WHAT THE TASK REQUIRES: Every line of the listing that holds the word "username" should be returned.

RECORDS SUPPLIED:
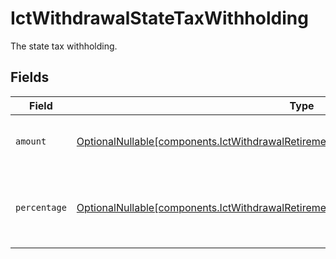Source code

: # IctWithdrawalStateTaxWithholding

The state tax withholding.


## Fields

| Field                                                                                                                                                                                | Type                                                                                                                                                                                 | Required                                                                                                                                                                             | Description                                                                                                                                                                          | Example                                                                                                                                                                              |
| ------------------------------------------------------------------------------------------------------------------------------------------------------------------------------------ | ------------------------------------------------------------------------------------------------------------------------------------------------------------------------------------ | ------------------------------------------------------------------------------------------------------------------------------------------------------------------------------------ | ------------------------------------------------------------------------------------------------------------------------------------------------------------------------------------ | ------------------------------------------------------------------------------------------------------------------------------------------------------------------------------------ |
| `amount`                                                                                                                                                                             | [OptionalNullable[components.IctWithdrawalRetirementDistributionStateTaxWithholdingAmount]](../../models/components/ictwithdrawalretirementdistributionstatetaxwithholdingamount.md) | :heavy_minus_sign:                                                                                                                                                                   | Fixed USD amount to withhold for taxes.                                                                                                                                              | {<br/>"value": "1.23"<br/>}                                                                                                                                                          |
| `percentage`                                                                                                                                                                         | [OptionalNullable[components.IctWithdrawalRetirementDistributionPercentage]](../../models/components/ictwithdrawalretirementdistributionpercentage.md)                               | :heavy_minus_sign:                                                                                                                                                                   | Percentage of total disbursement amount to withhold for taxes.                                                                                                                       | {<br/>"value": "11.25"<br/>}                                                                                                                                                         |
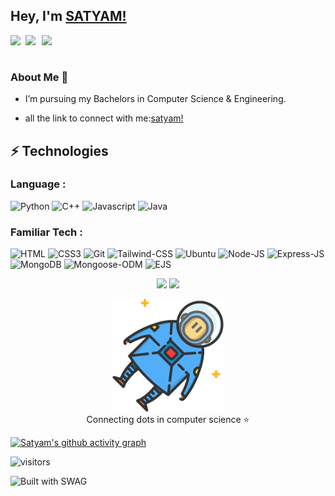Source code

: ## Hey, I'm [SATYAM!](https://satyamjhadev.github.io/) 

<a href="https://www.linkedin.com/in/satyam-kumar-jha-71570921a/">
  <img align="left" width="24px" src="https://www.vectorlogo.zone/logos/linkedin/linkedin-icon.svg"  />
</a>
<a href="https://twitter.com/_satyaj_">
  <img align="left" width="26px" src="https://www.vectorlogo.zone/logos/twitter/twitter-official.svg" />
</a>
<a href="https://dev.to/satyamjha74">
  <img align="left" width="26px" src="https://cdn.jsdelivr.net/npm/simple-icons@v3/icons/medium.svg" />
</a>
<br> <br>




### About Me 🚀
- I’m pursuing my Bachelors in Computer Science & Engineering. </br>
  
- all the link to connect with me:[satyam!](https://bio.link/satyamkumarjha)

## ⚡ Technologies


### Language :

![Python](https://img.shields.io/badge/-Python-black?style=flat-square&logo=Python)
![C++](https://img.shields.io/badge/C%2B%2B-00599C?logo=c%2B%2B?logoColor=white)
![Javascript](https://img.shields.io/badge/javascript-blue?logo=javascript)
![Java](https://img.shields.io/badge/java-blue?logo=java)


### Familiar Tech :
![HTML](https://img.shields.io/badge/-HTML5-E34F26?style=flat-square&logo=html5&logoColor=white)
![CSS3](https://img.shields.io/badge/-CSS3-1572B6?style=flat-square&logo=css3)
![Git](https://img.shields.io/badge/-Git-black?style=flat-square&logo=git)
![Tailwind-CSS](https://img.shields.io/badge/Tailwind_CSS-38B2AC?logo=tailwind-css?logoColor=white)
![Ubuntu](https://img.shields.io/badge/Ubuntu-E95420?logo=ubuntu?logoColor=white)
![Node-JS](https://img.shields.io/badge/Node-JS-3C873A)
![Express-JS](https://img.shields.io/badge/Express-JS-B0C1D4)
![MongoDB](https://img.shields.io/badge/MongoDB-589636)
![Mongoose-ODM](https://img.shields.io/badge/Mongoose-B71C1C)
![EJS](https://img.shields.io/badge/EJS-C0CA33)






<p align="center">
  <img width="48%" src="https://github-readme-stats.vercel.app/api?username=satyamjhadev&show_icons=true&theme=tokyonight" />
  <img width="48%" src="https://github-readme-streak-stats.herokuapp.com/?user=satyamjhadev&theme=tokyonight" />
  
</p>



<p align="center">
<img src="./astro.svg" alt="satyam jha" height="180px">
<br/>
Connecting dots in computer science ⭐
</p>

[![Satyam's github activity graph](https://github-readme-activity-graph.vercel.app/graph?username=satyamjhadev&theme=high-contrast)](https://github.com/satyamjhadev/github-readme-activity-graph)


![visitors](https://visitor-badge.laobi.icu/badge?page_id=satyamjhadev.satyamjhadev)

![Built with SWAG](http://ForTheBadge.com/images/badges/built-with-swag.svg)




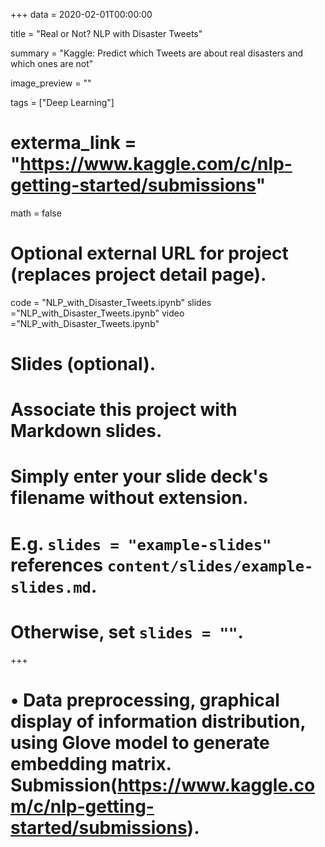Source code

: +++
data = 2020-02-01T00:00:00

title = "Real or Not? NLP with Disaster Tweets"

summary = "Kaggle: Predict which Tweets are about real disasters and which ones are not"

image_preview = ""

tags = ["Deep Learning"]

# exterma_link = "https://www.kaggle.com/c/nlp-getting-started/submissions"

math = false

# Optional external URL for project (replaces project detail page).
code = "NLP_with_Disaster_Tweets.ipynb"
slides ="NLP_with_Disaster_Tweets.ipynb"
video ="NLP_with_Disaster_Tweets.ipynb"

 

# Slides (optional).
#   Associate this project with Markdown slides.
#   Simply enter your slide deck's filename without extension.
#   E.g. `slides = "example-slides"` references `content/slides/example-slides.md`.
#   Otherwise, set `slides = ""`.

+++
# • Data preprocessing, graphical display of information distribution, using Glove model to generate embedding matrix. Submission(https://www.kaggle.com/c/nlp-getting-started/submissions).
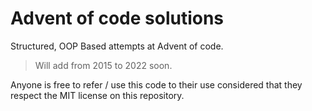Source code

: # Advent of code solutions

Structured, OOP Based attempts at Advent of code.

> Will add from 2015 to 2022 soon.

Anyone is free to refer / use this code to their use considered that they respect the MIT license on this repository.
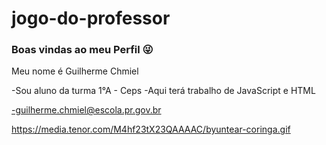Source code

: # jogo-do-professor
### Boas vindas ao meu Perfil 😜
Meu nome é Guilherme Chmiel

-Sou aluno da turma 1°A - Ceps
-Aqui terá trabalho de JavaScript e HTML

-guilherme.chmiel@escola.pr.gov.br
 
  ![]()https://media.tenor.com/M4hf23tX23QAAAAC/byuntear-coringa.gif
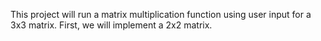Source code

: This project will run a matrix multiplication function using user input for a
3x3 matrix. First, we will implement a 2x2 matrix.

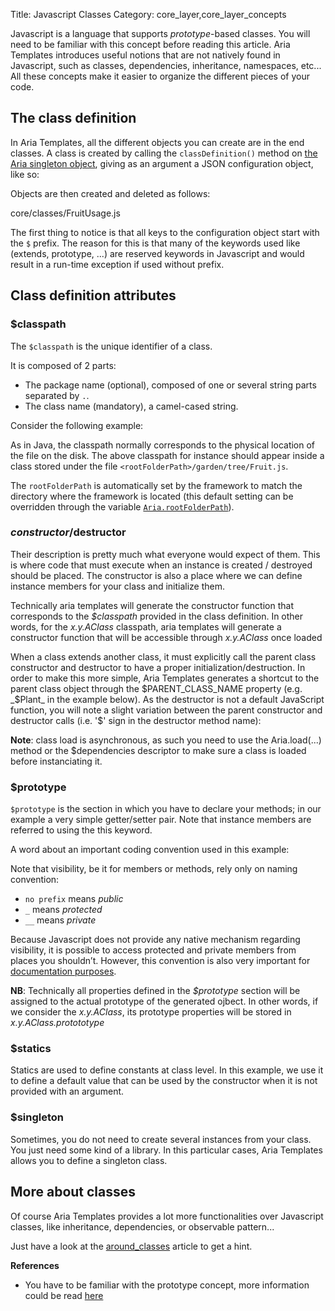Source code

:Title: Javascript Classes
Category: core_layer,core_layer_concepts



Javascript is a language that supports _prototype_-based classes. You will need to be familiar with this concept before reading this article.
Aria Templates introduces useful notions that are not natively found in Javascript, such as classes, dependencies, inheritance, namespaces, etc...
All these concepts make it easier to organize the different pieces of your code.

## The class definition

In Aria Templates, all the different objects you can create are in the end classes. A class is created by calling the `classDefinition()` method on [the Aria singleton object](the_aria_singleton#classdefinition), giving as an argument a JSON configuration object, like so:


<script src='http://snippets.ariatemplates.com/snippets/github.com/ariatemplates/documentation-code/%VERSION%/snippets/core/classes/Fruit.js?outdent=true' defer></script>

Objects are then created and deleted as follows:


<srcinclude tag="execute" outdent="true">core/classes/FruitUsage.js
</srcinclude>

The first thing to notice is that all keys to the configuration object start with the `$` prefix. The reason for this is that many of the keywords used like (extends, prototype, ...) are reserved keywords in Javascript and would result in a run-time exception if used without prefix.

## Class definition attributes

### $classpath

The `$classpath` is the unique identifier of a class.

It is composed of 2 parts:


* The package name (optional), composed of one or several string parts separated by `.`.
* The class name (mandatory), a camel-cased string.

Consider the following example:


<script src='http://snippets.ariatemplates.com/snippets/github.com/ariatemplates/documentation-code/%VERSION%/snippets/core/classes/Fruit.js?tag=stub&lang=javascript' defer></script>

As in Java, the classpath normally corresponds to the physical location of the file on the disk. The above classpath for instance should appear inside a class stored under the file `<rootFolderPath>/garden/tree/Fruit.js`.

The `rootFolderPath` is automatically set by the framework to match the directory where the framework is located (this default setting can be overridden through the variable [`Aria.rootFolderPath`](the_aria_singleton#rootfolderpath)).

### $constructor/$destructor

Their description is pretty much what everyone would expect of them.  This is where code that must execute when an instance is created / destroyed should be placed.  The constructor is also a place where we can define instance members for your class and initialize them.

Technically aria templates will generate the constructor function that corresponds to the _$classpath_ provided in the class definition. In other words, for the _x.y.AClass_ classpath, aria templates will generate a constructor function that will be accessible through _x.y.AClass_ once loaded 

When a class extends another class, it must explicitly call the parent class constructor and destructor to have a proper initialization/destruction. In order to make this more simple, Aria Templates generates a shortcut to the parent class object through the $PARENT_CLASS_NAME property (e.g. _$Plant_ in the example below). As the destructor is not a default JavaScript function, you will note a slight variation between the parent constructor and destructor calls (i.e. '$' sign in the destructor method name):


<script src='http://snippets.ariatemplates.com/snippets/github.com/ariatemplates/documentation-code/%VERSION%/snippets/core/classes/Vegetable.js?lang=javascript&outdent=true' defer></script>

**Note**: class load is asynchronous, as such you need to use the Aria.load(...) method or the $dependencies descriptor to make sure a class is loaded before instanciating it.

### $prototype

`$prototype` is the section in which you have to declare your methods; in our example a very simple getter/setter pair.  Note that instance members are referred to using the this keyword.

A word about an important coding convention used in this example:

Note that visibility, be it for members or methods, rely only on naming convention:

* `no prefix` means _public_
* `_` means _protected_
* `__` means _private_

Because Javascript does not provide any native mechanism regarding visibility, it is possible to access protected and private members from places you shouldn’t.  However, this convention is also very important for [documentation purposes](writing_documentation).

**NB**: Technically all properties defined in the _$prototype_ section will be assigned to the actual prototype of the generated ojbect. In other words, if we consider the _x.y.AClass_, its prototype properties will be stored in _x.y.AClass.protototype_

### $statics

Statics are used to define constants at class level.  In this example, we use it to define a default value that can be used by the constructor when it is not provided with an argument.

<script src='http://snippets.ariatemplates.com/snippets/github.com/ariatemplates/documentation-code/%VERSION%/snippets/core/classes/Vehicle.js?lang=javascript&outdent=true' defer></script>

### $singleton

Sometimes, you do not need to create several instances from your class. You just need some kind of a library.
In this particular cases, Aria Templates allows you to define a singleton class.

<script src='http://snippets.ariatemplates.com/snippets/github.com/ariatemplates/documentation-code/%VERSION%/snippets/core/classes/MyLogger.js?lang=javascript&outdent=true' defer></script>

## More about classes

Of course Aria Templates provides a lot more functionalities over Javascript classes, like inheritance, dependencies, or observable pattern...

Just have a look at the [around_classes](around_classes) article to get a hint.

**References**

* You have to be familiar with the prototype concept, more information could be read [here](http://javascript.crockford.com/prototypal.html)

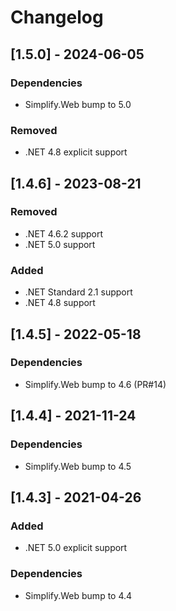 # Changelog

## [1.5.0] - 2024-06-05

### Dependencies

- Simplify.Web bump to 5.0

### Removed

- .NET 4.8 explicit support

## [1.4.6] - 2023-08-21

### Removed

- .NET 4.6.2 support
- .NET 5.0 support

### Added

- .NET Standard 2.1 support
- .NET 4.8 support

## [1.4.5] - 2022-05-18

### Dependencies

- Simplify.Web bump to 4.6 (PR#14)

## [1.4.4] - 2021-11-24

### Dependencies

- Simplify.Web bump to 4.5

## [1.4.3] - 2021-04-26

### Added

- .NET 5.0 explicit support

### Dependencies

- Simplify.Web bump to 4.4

ANSWER BELOW:
  <img width="48%" src="https://github-readme-stats.vercel.app/api?username=satyamjhadev&show_icons=true&theme=tokyonight" />
[![Satyam's github activity graph](https://github-readme-activity-graph.vercel.app/graph?username=satyamjhadev&theme=high-contrast)](https://github.com/satyamjhadev/github-readme-activity-graph)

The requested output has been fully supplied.